◆ **Try it**: The answer is a number and nothing else: the count of lines in these entries containing the word "aussi".

(Excerpts from a dataset)

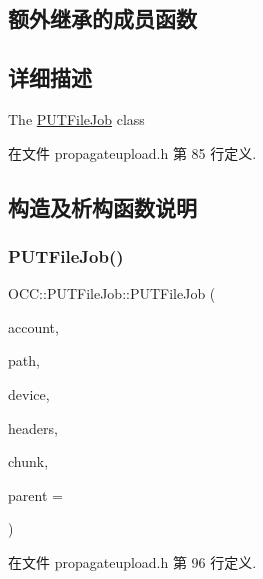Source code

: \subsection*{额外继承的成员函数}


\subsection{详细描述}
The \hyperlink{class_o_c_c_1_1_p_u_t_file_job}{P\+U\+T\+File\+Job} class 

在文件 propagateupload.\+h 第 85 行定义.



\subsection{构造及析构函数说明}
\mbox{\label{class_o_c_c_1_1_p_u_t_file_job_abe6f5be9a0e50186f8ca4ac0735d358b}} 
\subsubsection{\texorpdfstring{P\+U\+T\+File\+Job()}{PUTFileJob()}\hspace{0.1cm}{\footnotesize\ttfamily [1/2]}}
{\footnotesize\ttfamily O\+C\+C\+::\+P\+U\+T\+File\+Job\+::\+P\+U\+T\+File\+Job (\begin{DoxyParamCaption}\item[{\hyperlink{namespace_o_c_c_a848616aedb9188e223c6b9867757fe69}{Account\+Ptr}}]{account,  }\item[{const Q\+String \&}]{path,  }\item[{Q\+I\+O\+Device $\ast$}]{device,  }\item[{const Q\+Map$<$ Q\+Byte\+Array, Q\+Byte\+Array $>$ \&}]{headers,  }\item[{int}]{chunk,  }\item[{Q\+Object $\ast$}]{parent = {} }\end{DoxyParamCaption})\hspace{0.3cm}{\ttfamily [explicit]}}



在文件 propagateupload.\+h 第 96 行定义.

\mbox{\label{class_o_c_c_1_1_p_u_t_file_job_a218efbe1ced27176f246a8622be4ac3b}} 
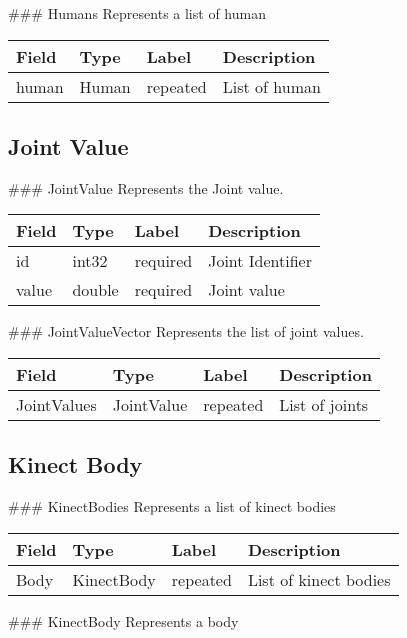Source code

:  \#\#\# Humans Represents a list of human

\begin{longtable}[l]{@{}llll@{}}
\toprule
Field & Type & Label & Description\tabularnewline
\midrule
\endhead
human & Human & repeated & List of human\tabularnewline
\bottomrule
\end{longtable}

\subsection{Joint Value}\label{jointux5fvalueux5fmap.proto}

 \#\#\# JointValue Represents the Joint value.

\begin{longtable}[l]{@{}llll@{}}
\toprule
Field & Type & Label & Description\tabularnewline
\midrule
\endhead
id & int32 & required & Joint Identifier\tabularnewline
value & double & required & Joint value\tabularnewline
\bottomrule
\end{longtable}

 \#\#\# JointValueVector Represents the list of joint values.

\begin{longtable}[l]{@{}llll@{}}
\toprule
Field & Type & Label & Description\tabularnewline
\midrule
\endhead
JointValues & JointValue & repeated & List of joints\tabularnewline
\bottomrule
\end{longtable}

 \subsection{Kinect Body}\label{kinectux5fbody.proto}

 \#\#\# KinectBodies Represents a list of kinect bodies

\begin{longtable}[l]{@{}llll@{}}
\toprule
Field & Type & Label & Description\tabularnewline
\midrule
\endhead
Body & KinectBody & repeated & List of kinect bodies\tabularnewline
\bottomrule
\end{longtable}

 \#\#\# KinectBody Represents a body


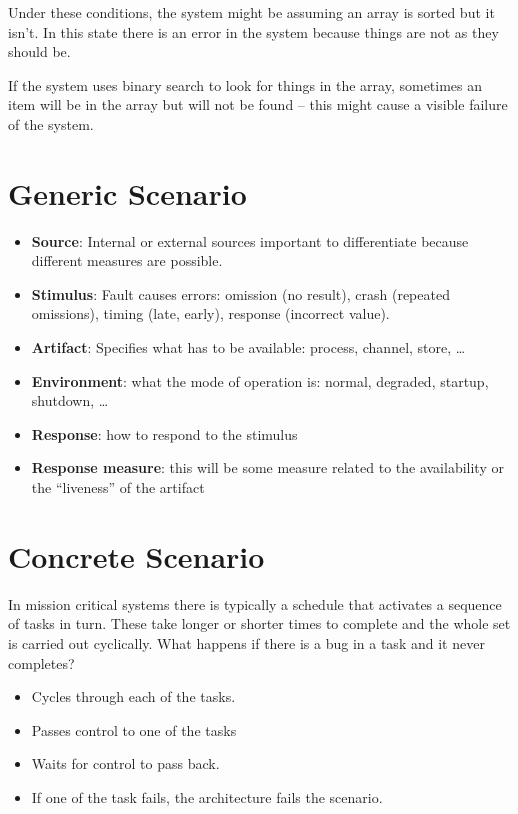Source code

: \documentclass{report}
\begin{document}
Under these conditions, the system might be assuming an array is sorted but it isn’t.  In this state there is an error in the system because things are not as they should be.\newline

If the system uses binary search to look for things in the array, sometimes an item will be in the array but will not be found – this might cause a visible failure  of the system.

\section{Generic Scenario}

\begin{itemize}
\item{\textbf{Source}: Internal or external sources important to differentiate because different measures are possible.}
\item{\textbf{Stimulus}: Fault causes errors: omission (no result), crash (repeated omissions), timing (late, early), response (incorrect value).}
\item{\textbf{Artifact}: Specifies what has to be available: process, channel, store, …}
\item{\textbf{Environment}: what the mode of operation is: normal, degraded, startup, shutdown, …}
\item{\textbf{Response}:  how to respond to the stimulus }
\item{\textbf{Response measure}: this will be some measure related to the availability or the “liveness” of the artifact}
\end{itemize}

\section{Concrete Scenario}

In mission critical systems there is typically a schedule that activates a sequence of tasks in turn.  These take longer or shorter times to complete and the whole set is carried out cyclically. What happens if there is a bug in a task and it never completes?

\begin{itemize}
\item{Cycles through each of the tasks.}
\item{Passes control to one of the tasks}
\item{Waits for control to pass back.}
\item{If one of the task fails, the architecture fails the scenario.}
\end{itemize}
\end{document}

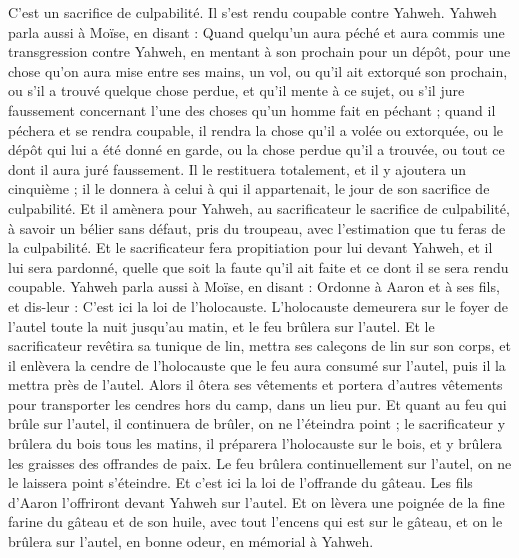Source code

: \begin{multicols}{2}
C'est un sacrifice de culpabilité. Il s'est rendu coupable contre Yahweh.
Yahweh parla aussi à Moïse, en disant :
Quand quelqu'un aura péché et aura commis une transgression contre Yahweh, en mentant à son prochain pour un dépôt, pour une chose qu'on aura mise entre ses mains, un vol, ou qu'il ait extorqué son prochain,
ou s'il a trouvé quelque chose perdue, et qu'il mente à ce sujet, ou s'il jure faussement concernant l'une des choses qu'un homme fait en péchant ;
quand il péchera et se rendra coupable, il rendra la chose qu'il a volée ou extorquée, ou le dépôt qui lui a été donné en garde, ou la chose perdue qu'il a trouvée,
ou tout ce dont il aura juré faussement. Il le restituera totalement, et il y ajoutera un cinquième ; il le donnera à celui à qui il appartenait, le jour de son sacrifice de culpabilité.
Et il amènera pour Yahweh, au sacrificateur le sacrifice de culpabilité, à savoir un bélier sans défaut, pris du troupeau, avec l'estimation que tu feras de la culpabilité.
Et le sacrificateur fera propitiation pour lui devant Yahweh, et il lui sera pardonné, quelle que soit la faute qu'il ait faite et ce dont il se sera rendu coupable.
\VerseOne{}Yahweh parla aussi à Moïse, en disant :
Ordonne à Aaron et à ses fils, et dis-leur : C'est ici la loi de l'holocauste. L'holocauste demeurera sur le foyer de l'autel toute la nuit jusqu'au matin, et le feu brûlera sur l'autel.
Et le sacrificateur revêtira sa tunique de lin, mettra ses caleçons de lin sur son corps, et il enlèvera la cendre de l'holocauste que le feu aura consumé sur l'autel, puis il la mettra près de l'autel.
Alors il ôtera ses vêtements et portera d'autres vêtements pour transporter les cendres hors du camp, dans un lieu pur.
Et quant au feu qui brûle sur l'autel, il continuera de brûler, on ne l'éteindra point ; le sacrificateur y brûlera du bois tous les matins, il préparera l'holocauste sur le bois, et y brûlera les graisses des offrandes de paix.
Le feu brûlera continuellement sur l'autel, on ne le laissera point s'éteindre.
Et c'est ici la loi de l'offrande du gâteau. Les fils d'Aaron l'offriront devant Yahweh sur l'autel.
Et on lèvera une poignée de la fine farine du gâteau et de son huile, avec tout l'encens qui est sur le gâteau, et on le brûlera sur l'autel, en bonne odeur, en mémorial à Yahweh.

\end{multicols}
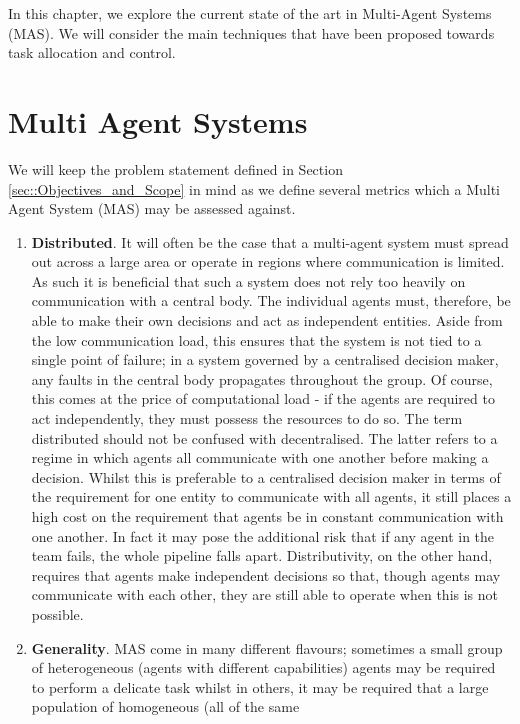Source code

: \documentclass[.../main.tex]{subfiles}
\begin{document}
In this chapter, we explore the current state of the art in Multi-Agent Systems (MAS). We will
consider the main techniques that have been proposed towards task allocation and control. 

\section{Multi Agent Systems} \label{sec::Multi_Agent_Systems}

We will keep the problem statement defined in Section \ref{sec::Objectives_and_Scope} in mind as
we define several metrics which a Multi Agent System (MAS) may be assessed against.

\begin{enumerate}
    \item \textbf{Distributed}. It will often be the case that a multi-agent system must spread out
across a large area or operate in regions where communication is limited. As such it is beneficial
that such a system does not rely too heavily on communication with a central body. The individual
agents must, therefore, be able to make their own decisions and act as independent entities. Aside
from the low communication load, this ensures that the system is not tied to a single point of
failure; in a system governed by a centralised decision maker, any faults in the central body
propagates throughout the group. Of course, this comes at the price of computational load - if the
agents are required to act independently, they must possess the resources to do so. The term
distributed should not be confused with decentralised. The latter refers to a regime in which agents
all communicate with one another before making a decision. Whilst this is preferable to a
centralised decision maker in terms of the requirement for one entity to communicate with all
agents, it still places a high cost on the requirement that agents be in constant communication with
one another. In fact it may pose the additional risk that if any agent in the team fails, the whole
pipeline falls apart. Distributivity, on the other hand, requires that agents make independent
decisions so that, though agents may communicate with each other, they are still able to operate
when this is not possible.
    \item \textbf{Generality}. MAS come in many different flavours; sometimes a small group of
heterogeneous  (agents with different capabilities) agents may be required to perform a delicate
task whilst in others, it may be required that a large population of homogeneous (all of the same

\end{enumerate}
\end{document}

◆ **Your solution**: 2